*** DATA ***
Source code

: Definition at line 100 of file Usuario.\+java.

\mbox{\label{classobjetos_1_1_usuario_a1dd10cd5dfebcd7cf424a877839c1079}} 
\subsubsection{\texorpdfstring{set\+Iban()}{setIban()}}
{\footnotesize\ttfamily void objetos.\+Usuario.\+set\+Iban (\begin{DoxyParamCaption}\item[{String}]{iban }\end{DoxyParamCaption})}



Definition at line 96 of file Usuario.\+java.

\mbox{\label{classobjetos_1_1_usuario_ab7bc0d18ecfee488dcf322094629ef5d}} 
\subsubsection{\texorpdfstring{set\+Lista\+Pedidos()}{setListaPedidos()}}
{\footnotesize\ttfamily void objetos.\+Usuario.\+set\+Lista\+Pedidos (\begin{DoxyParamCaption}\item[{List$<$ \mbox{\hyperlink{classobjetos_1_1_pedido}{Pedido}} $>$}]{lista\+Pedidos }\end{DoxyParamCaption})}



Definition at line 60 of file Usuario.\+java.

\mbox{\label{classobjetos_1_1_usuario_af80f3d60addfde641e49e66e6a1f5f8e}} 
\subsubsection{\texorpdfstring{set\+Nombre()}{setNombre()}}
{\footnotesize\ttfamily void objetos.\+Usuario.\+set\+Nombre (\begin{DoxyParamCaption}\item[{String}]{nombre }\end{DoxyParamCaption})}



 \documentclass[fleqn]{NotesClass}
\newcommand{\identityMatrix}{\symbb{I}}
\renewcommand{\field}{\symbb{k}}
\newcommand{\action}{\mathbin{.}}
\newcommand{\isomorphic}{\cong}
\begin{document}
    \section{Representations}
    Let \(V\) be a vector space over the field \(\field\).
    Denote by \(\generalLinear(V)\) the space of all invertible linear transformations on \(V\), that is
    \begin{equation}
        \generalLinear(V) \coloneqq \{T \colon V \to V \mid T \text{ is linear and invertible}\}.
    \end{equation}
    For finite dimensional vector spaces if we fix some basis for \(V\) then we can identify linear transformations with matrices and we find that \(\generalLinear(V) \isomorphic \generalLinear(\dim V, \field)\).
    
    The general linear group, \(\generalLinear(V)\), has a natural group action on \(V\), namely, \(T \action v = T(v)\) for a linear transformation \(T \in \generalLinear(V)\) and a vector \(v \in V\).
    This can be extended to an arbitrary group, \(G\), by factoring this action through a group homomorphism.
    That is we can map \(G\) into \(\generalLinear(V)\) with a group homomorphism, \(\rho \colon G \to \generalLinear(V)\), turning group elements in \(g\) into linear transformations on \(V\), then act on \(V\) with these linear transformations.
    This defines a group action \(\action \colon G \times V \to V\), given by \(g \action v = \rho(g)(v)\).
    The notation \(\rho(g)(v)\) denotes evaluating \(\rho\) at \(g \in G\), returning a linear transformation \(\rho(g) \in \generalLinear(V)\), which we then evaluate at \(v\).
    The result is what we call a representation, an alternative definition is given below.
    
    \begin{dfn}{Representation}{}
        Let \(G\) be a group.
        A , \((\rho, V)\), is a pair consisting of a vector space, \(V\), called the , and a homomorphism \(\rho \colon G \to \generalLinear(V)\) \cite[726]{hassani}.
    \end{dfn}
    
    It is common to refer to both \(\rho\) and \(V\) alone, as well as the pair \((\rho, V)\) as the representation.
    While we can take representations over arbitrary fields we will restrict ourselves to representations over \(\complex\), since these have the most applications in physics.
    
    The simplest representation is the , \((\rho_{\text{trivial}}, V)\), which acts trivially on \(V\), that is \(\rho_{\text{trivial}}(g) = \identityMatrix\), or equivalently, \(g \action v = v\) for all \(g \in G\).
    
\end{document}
*** End of DATA ***
EXERCISE AIM:
The answer must be every line of the records that contains the word "over".

COMPLETED TASK:
    Let \(V\) be a vector space over the field \(\field\).
    While we can take representations over arbitrary fields we will restrict ourselves to representations over \(\complex\), since these have the most applications in physics.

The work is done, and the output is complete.